Yesterday, Chris KQ2RP tweeted K2TK’s line ‘A poor antenna has infinite gain over no antenna’ and it made me smile. It encapsulates so much about my whole approach to radio (and actually more than that).

Some people like everything to be perfect before they embark on a project. Every little last thing needs to be just right. That’s not me. In radio terms, I’d far rather try and lash something together to get it going and try it out than wait for something to be perfect (in my case, it would never happen!).

As a VHF enthusiast, I very often hear, I don’t have an antenna for 50MHz, or whatever. If you’re a 160m enthusiast, you probably hear the same thing! There’s usually some sort of antenna that you can bodge into service, even if it’s a grotty wire dipole twisted together. It’s rare that you can’t get it to radiate SOME sort of signal, and I’m sure I’ve made hundreds of QSOs on antennas where bits of wire were just twisted together.

I often hear people say of the data modes, such as PSK31 – ‘I don’t have a data modes interface’. To get started – just hold the microphone over the speaker of the computer as it transmits the PSK31 tones – and use the microphone on the computer to decode the tones from the radio.
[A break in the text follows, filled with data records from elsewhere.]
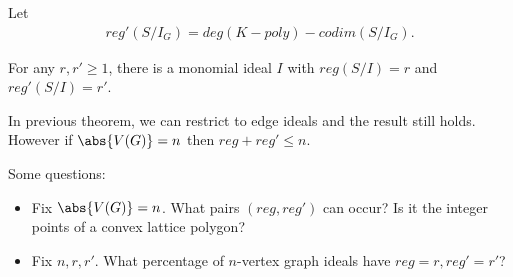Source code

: \begin{definition}
    Let
    \begin{align*}
        reg'(S / I_G) = deg (K-poly) - codim (S/ I_G).
    \end{align*}
\end{definition}

\begin{theorem}
    For any $r,r' \geq 1$, there is a monomial ideal $I$ with $reg (S/I) = r$ and $reg' (S/I) = r'$.
\end{theorem}

\begin{theorem}
    In previous theorem, we can restrict to edge ideals and the result still holds. However if $\abs{V(G)} = n$ then $reg + reg' \leq n$.
\end{theorem}

\begin{remark}
    Some questions:
    \begin{itemize}
        \item Fix $\abs{V(G) } = n$. What pairs $(reg, reg')$ can occur? Is it the integer points of a convex lattice polygon?
        \item Fix $n,r,r'$. What percentage of $n$-vertex graph ideals have $reg = r, reg' = r'$?
    \end{itemize}
\end{remark}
It works fine – even if there’s a little juggling to do. You can even use apps on your mobile phone to decode the PSK31!

Having proven that you can make something work simply, you may be enthused to get a more elegant solution going. Or you may not – sometimes, just the simple matter of having made something work is enough and you don’t need to come back to it.

Give it a go (what ever it is!) I bet it will be fun…

Tim Kirby, G4VXE, is a regular contributor to AmateurRadio.com and writes from Oxfordshire, England. Contact him at [email protected].

6 Responses to “A poor antenna has infinite gain over no antenna – with thanks to K2TK”

  • PC4T:

    Hi Tim, I agree with you. I use my 3 band end fed (40-20-10m) for 160 m as well as for other HF bands. I made qso’s with my indoor curtain rail on 160 m, it was good tunable. Never used an interface. Just 2 separate cheap USB audio, mic + VOX. It works fine for me. Never had any problem whatsoever. I am just a low profile ham operator, and yes, its fun. 73 Paul

  • Jonathan, KA8KPN:

    I once found a Web site somewhere that had some rules for antennas for beginners. It went something like “Any antenna is better than no antenna. An outside antenna is better than an inside antenna. A resonant antenna is better than an nonresonant antenna.” and so on. I lost track of where it was, unfortunately.

  • Craig, N7LB:


    Check out the link provided, I think you’ll find the antenna rules you mentioned earlier.


  • Stephen G0PQB:

    I use an old phone with a loudspeaker to get the DTMF tones I need for IRLP work. Just by holding the fist mic over the telephone speaker do I generate the tones needed to get into distant nodes. A suitable DTMF mic for the FT897 or FT817

  • Stephen G0PQB:

    would cost over £70 sterling and an old phone seems to do the job.

  • Tim G4VXE:

    It’s all about ingenuity and making it work! You can always build on the cheap and cheerful approach. Loving your work, guys!